Small businesses can be a huge benefit for the economy. Experts in a hearing Thursday explained why communities should do more to foster them small business growth.

The House Small Business Committee hosted the hearing to examine how important community support is to cultivating entrepreneurship and small business success. The hearing also explored how a thriving entrepreneurship culture can, in turn, improve communities.

Small businesses can be supported by communities in many different ways. Communities might have training and investments coming from the private-sector or support services and development programs coming from the government. It’s also important to have the right infrastructure and culture already in place.

“Business success is predicated on many factors,” Stephanie Carter, who testified on behalf of the Association of Women’s Business Centers, said during the hearing. “What is undeniable, however, is that those businesses that have a network of support behind them, fare better than those without.”

Carter adds such communities offer more expertise to help businesses as they launch and grow. Additionally, a community that understands and supports the business could help in spotting new opportunities for development. The culture can also create confidence and a drive to be entrepreneurial.

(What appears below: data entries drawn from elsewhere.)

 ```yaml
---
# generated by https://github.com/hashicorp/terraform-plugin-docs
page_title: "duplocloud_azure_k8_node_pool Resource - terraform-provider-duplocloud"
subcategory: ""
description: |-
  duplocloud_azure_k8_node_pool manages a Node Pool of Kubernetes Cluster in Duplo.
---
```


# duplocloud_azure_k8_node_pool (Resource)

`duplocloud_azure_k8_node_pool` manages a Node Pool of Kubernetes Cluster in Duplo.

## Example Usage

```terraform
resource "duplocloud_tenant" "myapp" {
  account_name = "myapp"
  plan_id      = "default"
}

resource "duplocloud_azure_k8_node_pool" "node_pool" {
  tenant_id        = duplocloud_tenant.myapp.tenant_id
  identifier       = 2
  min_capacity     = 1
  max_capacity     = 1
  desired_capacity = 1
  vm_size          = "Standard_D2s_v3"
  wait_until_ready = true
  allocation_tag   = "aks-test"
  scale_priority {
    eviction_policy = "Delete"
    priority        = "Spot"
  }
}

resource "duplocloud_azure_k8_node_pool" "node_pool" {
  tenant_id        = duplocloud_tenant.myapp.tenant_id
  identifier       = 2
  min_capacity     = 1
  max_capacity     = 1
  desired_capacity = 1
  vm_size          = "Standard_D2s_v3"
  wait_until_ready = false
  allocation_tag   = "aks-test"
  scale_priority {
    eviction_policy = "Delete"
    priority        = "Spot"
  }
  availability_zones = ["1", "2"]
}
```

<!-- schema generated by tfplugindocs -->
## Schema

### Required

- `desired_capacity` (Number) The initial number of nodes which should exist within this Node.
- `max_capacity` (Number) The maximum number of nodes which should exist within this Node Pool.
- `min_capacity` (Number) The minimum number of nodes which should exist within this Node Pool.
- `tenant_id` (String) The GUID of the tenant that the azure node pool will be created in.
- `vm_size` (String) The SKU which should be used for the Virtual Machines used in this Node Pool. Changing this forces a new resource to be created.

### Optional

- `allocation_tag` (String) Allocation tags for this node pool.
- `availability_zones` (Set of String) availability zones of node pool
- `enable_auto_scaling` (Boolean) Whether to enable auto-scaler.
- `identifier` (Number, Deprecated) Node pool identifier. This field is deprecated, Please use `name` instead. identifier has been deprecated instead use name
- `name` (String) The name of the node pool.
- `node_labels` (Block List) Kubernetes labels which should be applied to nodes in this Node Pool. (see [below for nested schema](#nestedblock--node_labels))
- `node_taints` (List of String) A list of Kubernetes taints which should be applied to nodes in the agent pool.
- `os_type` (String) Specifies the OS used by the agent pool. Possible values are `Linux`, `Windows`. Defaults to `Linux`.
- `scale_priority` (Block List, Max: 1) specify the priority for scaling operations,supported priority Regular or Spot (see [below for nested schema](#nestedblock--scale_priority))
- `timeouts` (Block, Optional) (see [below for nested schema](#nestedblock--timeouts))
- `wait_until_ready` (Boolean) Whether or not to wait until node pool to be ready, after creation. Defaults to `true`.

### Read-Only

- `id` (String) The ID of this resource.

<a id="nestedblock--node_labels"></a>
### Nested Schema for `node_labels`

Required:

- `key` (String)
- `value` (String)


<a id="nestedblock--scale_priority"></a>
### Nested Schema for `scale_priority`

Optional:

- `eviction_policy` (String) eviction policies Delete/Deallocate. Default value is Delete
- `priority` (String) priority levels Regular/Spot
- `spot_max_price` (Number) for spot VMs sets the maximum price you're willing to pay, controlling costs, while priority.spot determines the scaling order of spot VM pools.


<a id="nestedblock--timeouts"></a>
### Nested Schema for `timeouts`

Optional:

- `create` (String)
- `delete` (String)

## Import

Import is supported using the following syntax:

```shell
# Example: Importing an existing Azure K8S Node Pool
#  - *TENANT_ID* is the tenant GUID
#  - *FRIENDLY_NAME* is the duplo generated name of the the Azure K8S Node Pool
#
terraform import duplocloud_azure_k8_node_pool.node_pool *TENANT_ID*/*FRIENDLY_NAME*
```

Ara Bagdasarian, who spoke on behalf of the Small Business Development Center, helped to create a framework that communities could adapt intended to foster entrepreneurship and small business growth. He developed it by working with private and public partners while exploring ways to boost development in Leesburg, Virginia.

“The fruits of this effort, I believe, have yielded a model that can be replicated in large and small communities all across America,” Bagdasarian said. “It is with this model, and others like it, that communities suffering from high unemployment or the uprooting of a key industry can plant the seeds of entrepreneurship and cultivate the growth of small businesses.”

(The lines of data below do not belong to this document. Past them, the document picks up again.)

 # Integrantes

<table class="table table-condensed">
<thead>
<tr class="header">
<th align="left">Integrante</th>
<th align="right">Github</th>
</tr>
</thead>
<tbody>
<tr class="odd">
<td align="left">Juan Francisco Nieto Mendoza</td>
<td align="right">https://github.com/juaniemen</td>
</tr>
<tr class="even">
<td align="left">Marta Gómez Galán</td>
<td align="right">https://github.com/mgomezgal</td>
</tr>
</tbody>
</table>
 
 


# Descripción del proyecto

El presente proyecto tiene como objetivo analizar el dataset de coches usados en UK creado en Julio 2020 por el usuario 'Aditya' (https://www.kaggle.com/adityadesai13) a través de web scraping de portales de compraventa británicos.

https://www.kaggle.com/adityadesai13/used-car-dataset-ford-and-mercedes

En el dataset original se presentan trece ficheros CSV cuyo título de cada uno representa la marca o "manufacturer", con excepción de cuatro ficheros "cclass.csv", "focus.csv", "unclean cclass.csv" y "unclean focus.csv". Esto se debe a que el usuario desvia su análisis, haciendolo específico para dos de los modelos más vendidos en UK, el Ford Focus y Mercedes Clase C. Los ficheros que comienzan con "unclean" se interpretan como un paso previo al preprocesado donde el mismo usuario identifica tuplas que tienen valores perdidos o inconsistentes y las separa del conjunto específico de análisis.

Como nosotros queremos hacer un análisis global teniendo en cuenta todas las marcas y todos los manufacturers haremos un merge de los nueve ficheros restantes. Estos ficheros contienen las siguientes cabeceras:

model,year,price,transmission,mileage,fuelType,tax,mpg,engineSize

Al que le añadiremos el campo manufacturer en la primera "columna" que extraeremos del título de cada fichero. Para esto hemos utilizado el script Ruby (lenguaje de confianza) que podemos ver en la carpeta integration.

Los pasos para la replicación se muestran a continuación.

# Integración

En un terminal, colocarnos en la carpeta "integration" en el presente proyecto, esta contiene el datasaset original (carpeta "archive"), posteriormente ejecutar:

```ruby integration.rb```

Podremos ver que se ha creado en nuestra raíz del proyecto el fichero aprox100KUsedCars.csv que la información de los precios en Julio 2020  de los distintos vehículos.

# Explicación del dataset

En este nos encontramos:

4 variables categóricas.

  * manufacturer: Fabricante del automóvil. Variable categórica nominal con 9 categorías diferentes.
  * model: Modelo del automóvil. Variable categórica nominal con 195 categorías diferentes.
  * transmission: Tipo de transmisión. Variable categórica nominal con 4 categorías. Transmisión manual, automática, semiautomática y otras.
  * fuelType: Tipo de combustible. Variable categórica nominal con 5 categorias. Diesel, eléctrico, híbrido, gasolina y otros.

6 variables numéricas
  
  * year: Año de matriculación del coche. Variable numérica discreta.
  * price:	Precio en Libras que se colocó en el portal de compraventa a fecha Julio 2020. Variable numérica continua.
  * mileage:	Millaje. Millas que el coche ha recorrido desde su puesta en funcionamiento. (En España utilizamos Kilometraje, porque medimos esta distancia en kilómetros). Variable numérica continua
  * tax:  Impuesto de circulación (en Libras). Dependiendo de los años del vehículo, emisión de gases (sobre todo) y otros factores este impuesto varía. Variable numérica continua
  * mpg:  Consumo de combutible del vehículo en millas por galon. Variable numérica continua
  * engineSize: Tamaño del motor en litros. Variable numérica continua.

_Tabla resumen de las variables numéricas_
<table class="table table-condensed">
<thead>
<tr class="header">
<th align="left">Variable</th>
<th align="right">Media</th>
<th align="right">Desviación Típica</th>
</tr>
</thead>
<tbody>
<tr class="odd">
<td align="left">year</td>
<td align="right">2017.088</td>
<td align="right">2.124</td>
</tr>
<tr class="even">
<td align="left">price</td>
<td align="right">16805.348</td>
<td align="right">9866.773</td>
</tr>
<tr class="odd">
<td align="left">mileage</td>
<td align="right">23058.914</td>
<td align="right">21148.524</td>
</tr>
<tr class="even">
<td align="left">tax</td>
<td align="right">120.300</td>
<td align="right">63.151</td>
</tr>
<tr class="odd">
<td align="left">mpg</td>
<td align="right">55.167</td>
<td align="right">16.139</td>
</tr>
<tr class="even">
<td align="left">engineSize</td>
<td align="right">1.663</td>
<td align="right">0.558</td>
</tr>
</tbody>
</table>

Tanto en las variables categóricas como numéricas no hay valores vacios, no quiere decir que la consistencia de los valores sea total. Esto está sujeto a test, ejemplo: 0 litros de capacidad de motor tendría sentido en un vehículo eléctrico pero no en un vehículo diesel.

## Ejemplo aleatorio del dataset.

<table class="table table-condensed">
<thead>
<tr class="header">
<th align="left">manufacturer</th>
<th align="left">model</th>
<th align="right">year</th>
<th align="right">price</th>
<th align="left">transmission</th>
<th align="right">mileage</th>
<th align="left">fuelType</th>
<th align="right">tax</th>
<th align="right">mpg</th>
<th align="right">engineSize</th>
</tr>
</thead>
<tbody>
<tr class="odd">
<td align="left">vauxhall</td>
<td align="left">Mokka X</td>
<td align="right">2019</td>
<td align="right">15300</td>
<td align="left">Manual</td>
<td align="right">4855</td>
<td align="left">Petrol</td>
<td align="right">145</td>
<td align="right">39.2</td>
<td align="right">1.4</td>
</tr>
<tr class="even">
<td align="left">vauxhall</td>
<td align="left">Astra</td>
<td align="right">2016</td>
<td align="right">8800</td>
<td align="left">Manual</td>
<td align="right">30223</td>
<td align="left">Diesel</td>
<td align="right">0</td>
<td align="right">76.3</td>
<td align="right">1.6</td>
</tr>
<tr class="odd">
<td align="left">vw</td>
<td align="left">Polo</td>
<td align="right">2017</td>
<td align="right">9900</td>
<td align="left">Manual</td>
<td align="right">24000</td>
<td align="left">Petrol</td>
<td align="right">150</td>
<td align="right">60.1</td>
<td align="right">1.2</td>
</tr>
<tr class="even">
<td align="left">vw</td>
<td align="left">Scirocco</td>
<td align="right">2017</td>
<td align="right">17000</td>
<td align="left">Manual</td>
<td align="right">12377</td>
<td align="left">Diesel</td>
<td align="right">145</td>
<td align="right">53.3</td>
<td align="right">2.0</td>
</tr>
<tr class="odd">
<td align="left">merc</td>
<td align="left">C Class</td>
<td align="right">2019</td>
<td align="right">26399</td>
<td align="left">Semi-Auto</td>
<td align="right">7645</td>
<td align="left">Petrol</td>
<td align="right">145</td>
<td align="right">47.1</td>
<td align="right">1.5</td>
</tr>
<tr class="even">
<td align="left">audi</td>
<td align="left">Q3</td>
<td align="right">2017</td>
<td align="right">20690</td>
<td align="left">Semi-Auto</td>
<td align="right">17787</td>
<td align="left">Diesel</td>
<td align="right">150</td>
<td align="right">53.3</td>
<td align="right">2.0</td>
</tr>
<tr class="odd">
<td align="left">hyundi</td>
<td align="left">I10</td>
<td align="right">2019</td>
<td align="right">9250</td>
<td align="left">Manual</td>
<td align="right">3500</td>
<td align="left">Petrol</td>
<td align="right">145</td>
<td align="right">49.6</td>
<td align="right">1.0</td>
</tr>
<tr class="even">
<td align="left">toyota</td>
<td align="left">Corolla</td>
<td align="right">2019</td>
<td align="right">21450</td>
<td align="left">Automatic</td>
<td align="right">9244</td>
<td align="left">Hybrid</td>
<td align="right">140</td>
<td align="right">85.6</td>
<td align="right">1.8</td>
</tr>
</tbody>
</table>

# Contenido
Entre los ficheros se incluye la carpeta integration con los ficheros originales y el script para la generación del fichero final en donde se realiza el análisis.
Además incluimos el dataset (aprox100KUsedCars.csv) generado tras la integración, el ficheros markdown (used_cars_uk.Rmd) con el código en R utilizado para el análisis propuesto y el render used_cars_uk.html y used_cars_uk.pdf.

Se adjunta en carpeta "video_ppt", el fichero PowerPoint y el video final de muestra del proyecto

The framework is centered on entrepreneurship education, support programs, and community engagement. Bagdasarian adds entrepreneurship can flourish once that framework is implemented – though the details will be different depending on the community.

Small business owners and entrepreneurs also have access to many different support and educational programs that exist in communities across the country. Those programs can be a huge help to entrepreneurs in the communities that have them.

Carter said during the hearing that lawmakers should expand Women’s Business Centers – which assist women in starting and growing small businesses. But there are other programs that help in supporting underserved groups of inspiring entrepreneurs as well. The Veterans Benefits Administration (VBA), for example, helps to support veteran entrepreneurs and their spouses.

“[We’re] committed to ensuring that every service member and military spouse has the resources they need in their communities to start and operate small businesses,” Tamara Bryant, the director of the Veterans Business Outreach Center at Fayetteville State University, said. “I ask you to continue to support VBA services to increase the success rate of this highly skilled workforce.”

The VBA helps entrepreneurs and their spouses by providing programs and resources to help small business development. There are also training programs being implemented in communities intended to help inspiring entrepreneurs get started. MORTAR is a business accelerator that works to enable underserved entrepreneurs and businesses to succeed in their communities.

“We take risks on entrepreneurs’ abilities to start and grow businesses where others might not,” MORTAR founding member Derrick Braziel said during the hearing. “We exist because we believe there are minority men and women, especially in our inner-cities with an undeniable amount of world-changing talent.”

MORTAR helps connect minority entrepreneurs to training, technical assistance, and loans. It also partners with a group that provides workshops and mentoring known as SCORE. Braziel argues that his group and others like it are critical to helping everyone without regard for background.